"You should go," he says.
I don't move. "Marcus?—"
"Let it go, Adrian."
There's a finality to his tone. Something that tells me this conversation is over, whether I like it or not.
I study him for a moment longer. He looks... tired. The kind of tiredness that settles into your bones and never really leaves. I wonder if I will ever make it to old age like him. I wonder what the world would look like. I wonder...if Elara would be there. Or do we not make it out of this alive? That'd be poetic, I guess.
Marcus was once the sharpest mind I knew. A man who could outmaneuver anyone. And yet, here he is—checking his windows, watching his words, warning me off like I'm a reckless fool who doesn't understand the stakes.
It makes me wonder just how close he got to something dangerous.
And if I'm about to do the same.
I push to my feet.
He doesn't follow me to the door. He doesn't say anything else.
But just as I step outside, his voice cuts through the quiet.
"Be careful who you trust."
I don't look back.
But his words follow me all the way home, hot on my heels.
It is usually said that you become an adult when you see your parents scared andunderstandtheir fear.

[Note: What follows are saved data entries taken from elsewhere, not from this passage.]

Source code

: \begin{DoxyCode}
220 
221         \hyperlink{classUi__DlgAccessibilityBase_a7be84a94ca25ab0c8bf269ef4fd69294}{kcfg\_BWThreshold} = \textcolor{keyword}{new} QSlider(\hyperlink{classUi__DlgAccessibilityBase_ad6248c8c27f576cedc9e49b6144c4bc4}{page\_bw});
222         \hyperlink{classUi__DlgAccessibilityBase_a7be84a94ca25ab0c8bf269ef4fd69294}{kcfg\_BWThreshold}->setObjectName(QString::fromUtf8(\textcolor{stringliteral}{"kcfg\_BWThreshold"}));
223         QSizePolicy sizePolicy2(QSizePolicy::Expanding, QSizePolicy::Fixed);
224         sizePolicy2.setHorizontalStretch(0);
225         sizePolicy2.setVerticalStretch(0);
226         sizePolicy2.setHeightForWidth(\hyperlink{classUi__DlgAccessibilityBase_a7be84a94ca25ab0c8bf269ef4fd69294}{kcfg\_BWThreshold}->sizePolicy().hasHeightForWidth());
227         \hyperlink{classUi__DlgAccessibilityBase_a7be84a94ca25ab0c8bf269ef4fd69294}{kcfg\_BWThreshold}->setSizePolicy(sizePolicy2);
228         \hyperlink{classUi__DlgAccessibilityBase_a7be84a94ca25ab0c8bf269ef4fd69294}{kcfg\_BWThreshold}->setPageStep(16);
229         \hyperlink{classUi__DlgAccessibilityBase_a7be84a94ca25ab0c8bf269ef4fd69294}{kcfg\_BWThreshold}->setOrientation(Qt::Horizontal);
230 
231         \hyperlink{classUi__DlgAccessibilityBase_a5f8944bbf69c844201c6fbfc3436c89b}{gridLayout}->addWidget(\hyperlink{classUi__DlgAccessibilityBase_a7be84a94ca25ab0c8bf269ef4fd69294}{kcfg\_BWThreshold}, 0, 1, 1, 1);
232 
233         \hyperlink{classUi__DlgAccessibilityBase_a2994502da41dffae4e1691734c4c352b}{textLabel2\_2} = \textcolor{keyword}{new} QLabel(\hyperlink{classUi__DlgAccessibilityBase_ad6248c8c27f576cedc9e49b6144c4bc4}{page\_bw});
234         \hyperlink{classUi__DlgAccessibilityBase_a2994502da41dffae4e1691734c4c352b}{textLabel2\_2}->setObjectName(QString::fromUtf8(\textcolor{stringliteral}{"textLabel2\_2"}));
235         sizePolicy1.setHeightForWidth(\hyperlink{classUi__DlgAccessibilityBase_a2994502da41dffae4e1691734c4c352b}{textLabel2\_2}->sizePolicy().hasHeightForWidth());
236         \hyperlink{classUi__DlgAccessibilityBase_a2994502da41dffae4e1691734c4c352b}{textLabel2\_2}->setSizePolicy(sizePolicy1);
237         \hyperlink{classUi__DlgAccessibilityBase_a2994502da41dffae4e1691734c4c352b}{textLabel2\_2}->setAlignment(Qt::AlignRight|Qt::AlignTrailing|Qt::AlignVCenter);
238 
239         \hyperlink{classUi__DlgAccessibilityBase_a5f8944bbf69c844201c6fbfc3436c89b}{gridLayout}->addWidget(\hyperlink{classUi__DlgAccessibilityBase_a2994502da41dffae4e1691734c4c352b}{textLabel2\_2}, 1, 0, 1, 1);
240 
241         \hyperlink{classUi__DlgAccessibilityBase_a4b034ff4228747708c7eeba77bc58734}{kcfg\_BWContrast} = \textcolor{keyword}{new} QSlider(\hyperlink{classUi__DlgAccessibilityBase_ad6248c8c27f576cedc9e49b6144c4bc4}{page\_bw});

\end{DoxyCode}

When you comprehend the gravity of a situation that makes your parents panic, then you've truly lost your innocence and transitioned into a form of adulthood, where shit like that happens all the time.
Case in point: my meeting with Marcus.
"Be careful who you trust."
That's the kind of advice you expect when you're dealing with politicians and power plays from ruthless mob bosses. But Marcus wasn't talking about routine deception. He was referring to something else—something that had left him watching his windows and choosing his words like every syllable could be his last.
I walk through the streets without really seeing them. The city moves around me in a blur of faces, cars, and neon signs bleeding color onto the pavement, but my mind is somewhere else.
The Council has been manipulating mate bonds.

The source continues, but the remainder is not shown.